La tradizionale divisione dei ruoli all’interno del nucleo familiare polacco dove l’uomo era la testa e la donna il braccio appartengono  ormai al passato.

Un tempo l’uomo consegnava il suo salario alla moglie, che gestiva integralmente le spese.

Anche se i conflitti sui soldi appaiono di rado come motivo i divorzi nella cattolicissima Polonia sono in netto aumento e secondo gli avvocati il denaro è un elemento onnipresente.

Si capisce meglio il problema sapendo che l’11 per cento delle famiglie polacche vive al di sotto della soglia di povertà e un altro 60 per cento ha seri problemi di soldi.

Così l’acquisto di un pacchetto di sigarette o di una bottiglia di vodka al posto di un quaderno per il bambino può portare all’esplosione. Paradossalmente, è più facile per alcuni confessare di avere un amante che di avere del denaro extra da parte.

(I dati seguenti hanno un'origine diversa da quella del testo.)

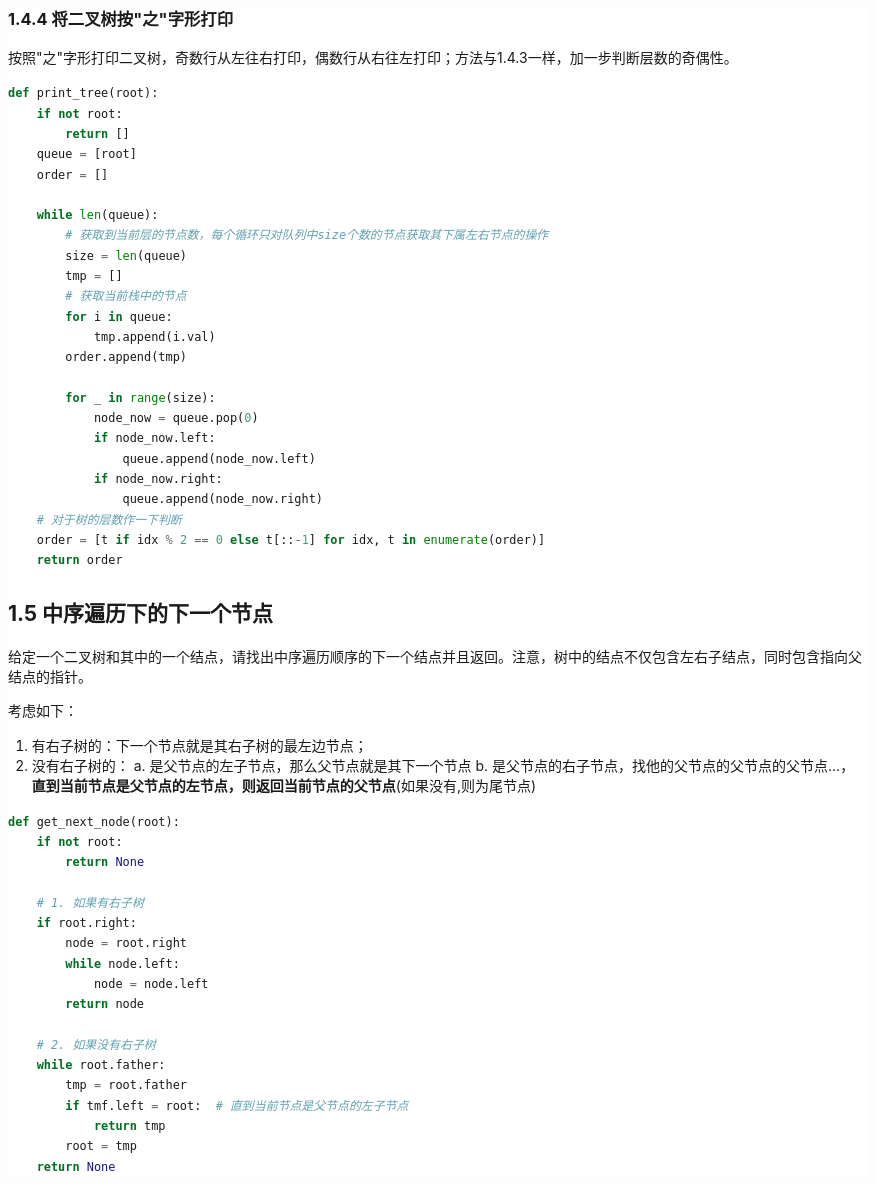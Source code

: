 ### 1.4.4 将二叉树按"之"字形打印

按照"之"字形打印二叉树，奇数行从左往右打印，偶数行从右往左打印；方法与1.4.3一样，加一步判断层数的奇偶性。

```python
def print_tree(root):
    if not root:
        return []
    queue = [root]
    order = []
    
    while len(queue):
        # 获取到当前层的节点数，每个循环只对队列中size个数的节点获取其下属左右节点的操作
        size = len(queue)  
        tmp = []
        # 获取当前栈中的节点
        for i in queue:
            tmp.append(i.val)
        order.append(tmp)
        
        for _ in range(size):
            node_now = queue.pop(0)
            if node_now.left:
                queue.append(node_now.left)
            if node_now.right:
                queue.append(node_now.right)
    # 对于树的层数作一下判断
    order = [t if idx % 2 == 0 else t[::-1] for idx, t in enumerate(order)]
    return order
```



## 1.5 中序遍历下的下一个节点

给定一个二叉树和其中的一个结点，请找出中序遍历顺序的下一个结点并且返回。注意，树中的结点不仅包含左右子结点，同时包含指向父结点的指针。

考虑如下：

1. 有右子树的：下一个节点就是其右子树的最左边节点；
2. 没有右子树的：
   a. 是父节点的左子节点，那么父节点就是其下一个节点
   b. 是父节点的右子节点，找他的父节点的父节点的父节点...，**直到当前节点是父节点的左节点，则返回当前节点的父节点**(如果没有,则为尾节点)

```python
def get_next_node(root):
    if not root:
        return None
    
    # 1. 如果有右子树
    if root.right:
        node = root.right
        while node.left:
            node = node.left
        return node
    
    # 2. 如果没有右子树
    while root.father:
        tmp = root.father
        if tmf.left = root:  # 直到当前节点是父节点的左子节点
            return tmp
        root = tmp
    return None
```
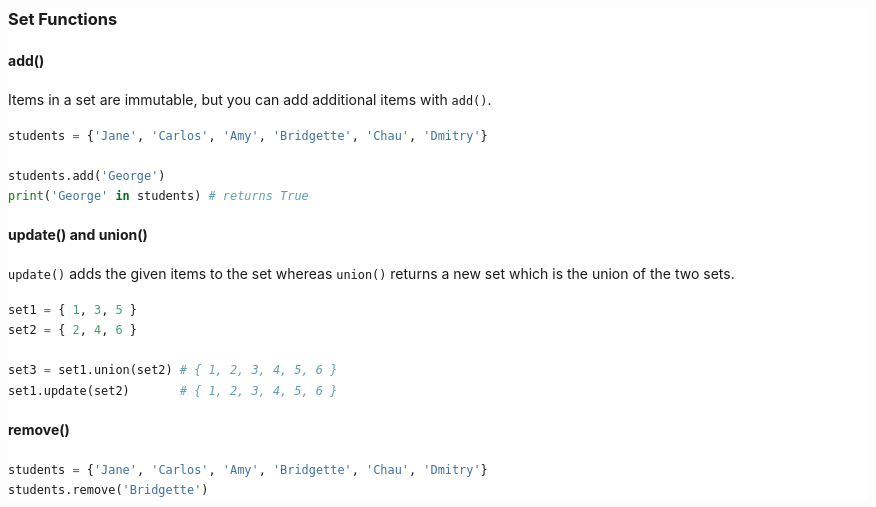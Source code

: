 ### Set Functions
#### add()

Items in a set are immutable, but you can add additional items with `add()`.

```python
students = {'Jane', 'Carlos', 'Amy', 'Bridgette', 'Chau', 'Dmitry'}  
  
students.add('George')  
print('George' in students) # returns True
```
#### update() and union()

`update()` adds the given items to the set whereas `union()` returns a new set which is the union of the two sets.

```python
set1 = { 1, 3, 5 }
set2 = { 2, 4, 6 }

set3 = set1.union(set2) # { 1, 2, 3, 4, 5, 6 }
set1.update(set2)       # { 1, 2, 3, 4, 5, 6 }
```
#### remove()  

```python
students = {'Jane', 'Carlos', 'Amy', 'Bridgette', 'Chau', 'Dmitry'}  
students.remove('Bridgette')
```
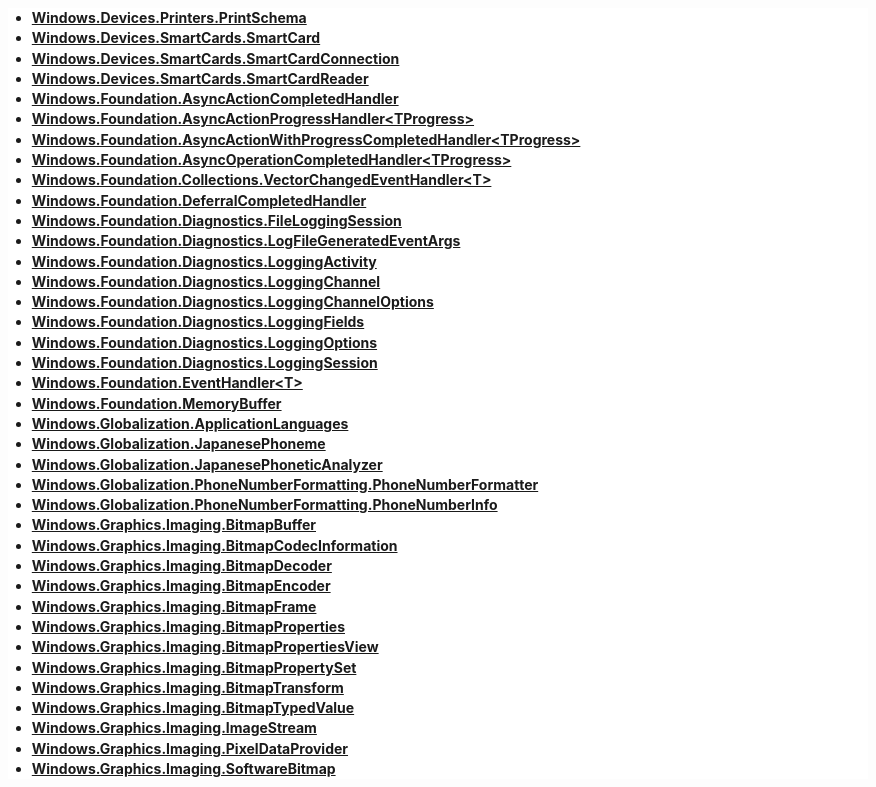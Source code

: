 * [**Windows.Devices.Printers.PrintSchema**](/uwp/api/Windows.Devices.Printers.PrintSchema)
* [**Windows.Devices.SmartCards.SmartCard**](/uwp/api/Windows.Devices.SmartCards.SmartCard)
* [**Windows.Devices.SmartCards.SmartCardConnection**](/uwp/api/Windows.Devices.SmartCards.SmartCardConnection)
* [**Windows.Devices.SmartCards.SmartCardReader**](/uwp/api/Windows.Devices.SmartCards.SmartCardReader)
* [**Windows.Foundation.AsyncActionCompletedHandler**](/uwp/api/windows.foundation.asyncactioncompletedhandler)
* [**Windows.Foundation.AsyncActionProgressHandler\<TProgress\>**](/uwp/api/windows.foundation.asyncactionprogresshandler-1)
* [**Windows.Foundation.AsyncActionWithProgressCompletedHandler\<TProgress\>**](/uwp/api/windows.foundation.asyncactionwithprogresscompletedhandler-1)
* [**Windows.Foundation.AsyncOperationCompletedHandler\<TProgress\>**](/uwp/api/windows.foundation.asyncoperationcompletedhandler-1)
* [**Windows.Foundation.Collections.VectorChangedEventHandler\<T\>**](/uwp/api/windows.foundation.collections.vectorchangedeventhandler-1)
* [**Windows.Foundation.DeferralCompletedHandler**](/uwp/api/windows.foundation.deferralcompletedhandler)
* [**Windows.Foundation.Diagnostics.FileLoggingSession**](/uwp/api/Windows.Foundation.Diagnostics.FileLoggingSession)
* [**Windows.Foundation.Diagnostics.LogFileGeneratedEventArgs**](/uwp/api/Windows.Foundation.Diagnostics.LogFileGeneratedEventArgs)
* [**Windows.Foundation.Diagnostics.LoggingActivity**](/uwp/api/Windows.Foundation.Diagnostics.LoggingActivity)
* [**Windows.Foundation.Diagnostics.LoggingChannel**](/uwp/api/Windows.Foundation.Diagnostics.LoggingChannel)
* [**Windows.Foundation.Diagnostics.LoggingChannelOptions**](/uwp/api/Windows.Foundation.Diagnostics.LoggingChannelOptions)
* [**Windows.Foundation.Diagnostics.LoggingFields**](/uwp/api/Windows.Foundation.Diagnostics.LoggingFields)
* [**Windows.Foundation.Diagnostics.LoggingOptions**](/uwp/api/Windows.Foundation.Diagnostics.LoggingOptions)
* [**Windows.Foundation.Diagnostics.LoggingSession**](/uwp/api/Windows.Foundation.Diagnostics.LoggingSession)
* [**Windows.Foundation.EventHandler\<T\>**](/uwp/api/windows.foundation.eventhandler-1)
* [**Windows.Foundation.MemoryBuffer**](/uwp/api/Windows.Foundation.MemoryBuffer)
* [**Windows.Globalization.ApplicationLanguages**](/uwp/api/Windows.Globalization.ApplicationLanguages)
* [**Windows.Globalization.JapanesePhoneme**](/uwp/api/Windows.Globalization.JapanesePhoneme)
* [**Windows.Globalization.JapanesePhoneticAnalyzer**](/uwp/api/Windows.Globalization.JapanesePhoneticAnalyzer)
* [**Windows.Globalization.PhoneNumberFormatting.PhoneNumberFormatter**](/uwp/api/Windows.Globalization.PhoneNumberFormatting.PhoneNumberFormatter)
* [**Windows.Globalization.PhoneNumberFormatting.PhoneNumberInfo**](/uwp/api/Windows.Globalization.PhoneNumberFormatting.PhoneNumberInfo)
* [**Windows.Graphics.Imaging.BitmapBuffer**](/uwp/api/Windows.Graphics.Imaging.BitmapBuffer)
* [**Windows.Graphics.Imaging.BitmapCodecInformation**](/uwp/api/Windows.Graphics.Imaging.BitmapCodecInformation)
* [**Windows.Graphics.Imaging.BitmapDecoder**](/uwp/api/Windows.Graphics.Imaging.BitmapDecoder)
* [**Windows.Graphics.Imaging.BitmapEncoder**](/uwp/api/Windows.Graphics.Imaging.BitmapEncoder)
* [**Windows.Graphics.Imaging.BitmapFrame**](/uwp/api/Windows.Graphics.Imaging.BitmapFrame)
* [**Windows.Graphics.Imaging.BitmapProperties**](/uwp/api/Windows.Graphics.Imaging.BitmapProperties)
* [**Windows.Graphics.Imaging.BitmapPropertiesView**](/uwp/api/Windows.Graphics.Imaging.BitmapPropertiesView)
* [**Windows.Graphics.Imaging.BitmapPropertySet**](/uwp/api/Windows.Graphics.Imaging.BitmapPropertySet)
* [**Windows.Graphics.Imaging.BitmapTransform**](/uwp/api/Windows.Graphics.Imaging.BitmapTransform)
* [**Windows.Graphics.Imaging.BitmapTypedValue**](/uwp/api/Windows.Graphics.Imaging.BitmapTypedValue)
* [**Windows.Graphics.Imaging.ImageStream**](/uwp/api/Windows.Graphics.Imaging.ImageStream)
* [**Windows.Graphics.Imaging.PixelDataProvider**](/uwp/api/Windows.Graphics.Imaging.PixelDataProvider)
* [**Windows.Graphics.Imaging.SoftwareBitmap**](/uwp/api/Windows.Graphics.Imaging.SoftwareBitmap)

Questa è un po’ la mia fotografia, l’immagine di un paese dove risuona la melanconia di Chopin, dove la gente è gentile e irrequieta come la vita e le pagine di Conrad, dove i problemi sociali sono aspri e combattuti come nel cinema di Wajda, ma dove la volontà di sentirsi assolutamente europei è più forte di ogni problema e l’augurio che faccio a questo Paese che mi ha serenamente accolto è quello di farcela, ma farcela da solo.